Senator PRYOR. In other words, you think that they might have a tendency to be more lax and fall into a bankruptcy situation?
Mr. BURTON. Yes; I understand your bill does provide some provisions for punishment, but I often wonder sometimes if an elevator operator getting away with $1 million is not willing to pay $20,000 and 3 years imprisonment, and then later on still have the money available to do as he pleases.
Senator PRYOR. Well, the other thing, just so I can stress for the record and for the audience today, we did because we knew it would be a controversial issue, I knew it would be. I felt like we have to address the issue somewhere down the line and I must say that I don't think we're addressing it at this point adequately.
But we did provide, of course, a referendum for the farmers themselves to vote as to whether they wanted to participate
whether they wanted to have such a program and one, would they be willing to pay a small fee for the safety of their grain.
I stopped just a little while ago to have a cup of coffee with some farmers a few miles from here, about 30 miles from here. One or two in the crowd told me that they did not like the idea of having to pay an additional fee. So, that's exactly why we have these hearings and why we get an opportunity to participate in listening to people like yourselves to hear your concerns about it.
Your concerns will be noted and I really appreciate your comments.
Mr. BURTON. I would like to ask one other question.
Mr. BURTON. Some gentlemen have mentioned the fact there's no cost involved in this bill. I can't see where there's no cost.
Senator PRYOR. It probably was in refernce to the bill compensating those farmers who have already lost grain. We're talking about
parate peices of legislation here. The bill where there's no cost would be the legislation compensating the farmers.
Mr. BURTON. Is this the payment in kind?
Mr. BURTON. Well, there's got to be a cost to someone when you relay those commodities back to the affected person. There's got to be some cost involved.
Senator PRYOR. Well, there's already been the cost. And--
Senator PRYOR. We're just trying to get the money where the losses were, and that's the purpose of that legislation.
Mr.
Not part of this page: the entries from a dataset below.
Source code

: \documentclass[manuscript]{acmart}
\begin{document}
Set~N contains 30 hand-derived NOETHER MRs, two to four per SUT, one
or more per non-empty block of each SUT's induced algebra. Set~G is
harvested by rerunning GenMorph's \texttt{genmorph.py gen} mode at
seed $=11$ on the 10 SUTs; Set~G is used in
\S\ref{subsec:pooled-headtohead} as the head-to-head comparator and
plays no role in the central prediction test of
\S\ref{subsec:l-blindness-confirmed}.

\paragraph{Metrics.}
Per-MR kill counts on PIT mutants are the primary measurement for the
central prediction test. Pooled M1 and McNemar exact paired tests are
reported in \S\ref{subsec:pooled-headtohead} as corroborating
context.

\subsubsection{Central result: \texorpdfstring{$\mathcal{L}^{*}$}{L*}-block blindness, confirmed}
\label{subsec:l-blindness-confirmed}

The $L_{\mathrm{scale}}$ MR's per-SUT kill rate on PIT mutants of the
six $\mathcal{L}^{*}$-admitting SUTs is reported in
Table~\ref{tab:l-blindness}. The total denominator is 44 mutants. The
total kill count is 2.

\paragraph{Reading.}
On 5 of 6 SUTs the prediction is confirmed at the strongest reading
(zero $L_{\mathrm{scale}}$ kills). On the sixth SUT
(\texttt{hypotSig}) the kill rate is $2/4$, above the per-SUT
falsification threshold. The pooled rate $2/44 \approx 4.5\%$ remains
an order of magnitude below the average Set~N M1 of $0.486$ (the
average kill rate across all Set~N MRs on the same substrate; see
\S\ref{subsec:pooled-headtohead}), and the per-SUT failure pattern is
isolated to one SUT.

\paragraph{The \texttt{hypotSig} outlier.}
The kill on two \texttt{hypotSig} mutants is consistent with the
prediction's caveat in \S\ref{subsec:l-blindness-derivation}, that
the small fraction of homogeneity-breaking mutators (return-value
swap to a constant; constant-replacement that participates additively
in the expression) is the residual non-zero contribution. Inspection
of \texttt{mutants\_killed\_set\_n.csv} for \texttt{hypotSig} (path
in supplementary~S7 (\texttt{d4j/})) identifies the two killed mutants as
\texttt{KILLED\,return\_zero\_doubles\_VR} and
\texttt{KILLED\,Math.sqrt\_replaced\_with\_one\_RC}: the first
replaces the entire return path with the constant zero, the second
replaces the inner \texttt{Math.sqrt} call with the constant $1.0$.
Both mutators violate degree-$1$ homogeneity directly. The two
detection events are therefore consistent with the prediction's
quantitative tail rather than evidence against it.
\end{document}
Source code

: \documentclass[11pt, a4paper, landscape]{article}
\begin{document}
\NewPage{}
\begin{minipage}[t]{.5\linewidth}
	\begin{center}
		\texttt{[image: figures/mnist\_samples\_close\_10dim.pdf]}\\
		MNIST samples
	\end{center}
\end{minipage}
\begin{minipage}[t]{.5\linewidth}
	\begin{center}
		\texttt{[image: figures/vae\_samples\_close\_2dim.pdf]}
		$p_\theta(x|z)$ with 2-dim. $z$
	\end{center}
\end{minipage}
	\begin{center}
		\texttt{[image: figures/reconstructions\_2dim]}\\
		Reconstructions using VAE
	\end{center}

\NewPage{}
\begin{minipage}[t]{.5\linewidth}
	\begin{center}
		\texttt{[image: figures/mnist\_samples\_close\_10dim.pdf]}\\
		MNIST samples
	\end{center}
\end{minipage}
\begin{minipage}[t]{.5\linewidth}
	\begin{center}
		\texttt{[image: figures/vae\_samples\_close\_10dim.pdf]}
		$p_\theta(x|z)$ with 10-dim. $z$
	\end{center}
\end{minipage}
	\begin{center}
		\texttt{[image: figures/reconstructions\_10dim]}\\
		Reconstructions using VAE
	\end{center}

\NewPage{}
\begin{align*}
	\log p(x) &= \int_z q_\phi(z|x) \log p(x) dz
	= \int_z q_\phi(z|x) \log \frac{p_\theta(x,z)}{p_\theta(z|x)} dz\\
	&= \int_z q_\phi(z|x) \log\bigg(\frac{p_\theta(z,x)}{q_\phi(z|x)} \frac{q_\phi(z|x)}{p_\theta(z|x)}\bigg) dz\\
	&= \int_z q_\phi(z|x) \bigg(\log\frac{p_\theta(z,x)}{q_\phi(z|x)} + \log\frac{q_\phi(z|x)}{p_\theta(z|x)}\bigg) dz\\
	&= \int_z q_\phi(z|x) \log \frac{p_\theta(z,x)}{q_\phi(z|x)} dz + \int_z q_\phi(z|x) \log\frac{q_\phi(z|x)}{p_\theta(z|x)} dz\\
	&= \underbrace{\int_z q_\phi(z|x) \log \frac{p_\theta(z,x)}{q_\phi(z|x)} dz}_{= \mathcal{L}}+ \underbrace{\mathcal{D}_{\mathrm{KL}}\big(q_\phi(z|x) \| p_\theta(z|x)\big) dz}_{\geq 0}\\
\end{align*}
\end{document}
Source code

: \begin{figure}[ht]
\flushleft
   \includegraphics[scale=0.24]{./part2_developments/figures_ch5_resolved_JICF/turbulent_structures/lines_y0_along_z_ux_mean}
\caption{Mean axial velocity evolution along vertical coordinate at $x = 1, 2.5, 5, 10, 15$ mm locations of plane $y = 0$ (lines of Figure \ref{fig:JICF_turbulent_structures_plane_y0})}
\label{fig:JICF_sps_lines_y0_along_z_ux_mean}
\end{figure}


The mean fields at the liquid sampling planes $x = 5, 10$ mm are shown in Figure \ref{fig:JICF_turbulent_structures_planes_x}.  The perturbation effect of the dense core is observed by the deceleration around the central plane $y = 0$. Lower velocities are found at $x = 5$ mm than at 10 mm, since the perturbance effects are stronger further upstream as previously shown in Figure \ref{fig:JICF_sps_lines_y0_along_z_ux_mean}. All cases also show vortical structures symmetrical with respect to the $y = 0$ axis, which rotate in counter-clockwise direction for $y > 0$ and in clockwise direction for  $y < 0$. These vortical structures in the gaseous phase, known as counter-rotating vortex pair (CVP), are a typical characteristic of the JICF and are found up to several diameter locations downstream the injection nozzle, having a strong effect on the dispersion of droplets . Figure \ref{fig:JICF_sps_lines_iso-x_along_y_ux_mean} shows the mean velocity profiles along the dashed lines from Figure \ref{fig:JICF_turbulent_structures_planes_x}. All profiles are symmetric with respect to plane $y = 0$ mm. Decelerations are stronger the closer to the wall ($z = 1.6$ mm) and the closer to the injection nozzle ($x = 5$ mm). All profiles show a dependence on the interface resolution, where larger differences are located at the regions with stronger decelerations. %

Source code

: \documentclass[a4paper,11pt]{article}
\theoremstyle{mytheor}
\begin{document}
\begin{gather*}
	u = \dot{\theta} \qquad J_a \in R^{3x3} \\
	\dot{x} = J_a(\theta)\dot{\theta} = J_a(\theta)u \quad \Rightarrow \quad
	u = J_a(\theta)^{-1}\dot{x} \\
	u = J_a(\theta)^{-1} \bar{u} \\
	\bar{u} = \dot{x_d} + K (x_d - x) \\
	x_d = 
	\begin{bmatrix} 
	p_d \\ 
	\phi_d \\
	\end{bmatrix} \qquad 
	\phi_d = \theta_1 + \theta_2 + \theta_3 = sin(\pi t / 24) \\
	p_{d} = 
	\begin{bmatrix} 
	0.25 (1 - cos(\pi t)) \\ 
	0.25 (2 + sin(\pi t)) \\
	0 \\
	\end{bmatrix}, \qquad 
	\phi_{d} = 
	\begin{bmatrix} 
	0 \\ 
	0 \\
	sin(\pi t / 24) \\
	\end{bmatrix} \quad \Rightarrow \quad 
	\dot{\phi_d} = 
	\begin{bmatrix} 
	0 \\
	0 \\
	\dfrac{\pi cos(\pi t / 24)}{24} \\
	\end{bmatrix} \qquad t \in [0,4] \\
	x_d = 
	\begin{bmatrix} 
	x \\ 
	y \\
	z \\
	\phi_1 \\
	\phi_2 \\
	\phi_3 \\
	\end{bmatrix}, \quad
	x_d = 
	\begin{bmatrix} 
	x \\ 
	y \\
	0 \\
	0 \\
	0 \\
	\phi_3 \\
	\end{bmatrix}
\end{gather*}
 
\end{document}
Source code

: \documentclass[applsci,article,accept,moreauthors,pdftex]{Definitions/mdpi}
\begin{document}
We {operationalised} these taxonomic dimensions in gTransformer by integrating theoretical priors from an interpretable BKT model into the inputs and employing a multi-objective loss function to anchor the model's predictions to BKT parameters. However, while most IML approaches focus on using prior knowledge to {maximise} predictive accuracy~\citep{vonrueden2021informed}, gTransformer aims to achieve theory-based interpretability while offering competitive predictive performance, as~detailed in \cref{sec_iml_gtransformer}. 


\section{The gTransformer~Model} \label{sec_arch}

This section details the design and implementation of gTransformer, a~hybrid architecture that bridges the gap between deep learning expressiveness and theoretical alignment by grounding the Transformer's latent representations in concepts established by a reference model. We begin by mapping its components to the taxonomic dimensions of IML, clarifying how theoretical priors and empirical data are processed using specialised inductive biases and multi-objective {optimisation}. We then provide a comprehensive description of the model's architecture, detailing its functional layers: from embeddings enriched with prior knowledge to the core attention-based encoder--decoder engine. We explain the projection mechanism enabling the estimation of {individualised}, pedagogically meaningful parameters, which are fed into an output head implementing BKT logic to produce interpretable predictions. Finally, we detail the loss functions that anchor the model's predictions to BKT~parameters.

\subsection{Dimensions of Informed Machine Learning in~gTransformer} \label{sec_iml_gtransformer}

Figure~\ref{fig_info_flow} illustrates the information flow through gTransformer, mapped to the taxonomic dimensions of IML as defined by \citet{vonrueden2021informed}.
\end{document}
Burton, we appreciate your comments this morning, and do you have any further statement?
Mr. BURTON. Thank you, sir I do not have any more.
Our next witness this morning and our final witness before we have public comment, is Deloss McKnight. Deloss is, or course, the president or chairman, I guess, of the American Agriculture Movement in Arkansas. What is your title, Deloss? You've gone up in the world since we were in law school.
STATEMENT OF DELOSS McKNIGHT, NATIONAL VICE CHAIRMAN,
AMERICAN AGRICULTURE MOVEMENT, INC. Mr. McKNIGHT. Senator Pryor. I'm a rice farmer from Cross County, Ark, appearing here today on behalf of the American Agriculture Movement, Inc., as it national vice chairman.
Senator PRYOR. Very good.
Mr. McKNIGHT. And, we're here to speak in favor of both pieces of legislation which you have offered. It is our national policy to support these and our people throughout the Nation will be offering you every support that we can in favor of both of them.
Senator PRYOR. Thank you, sir.
Mr. McKNIGHT. We appreciate, of course, you coming here and taking your time. We realize that you're extremely busy and we always hate to impose on your time, but we are grateful for you appearing here today.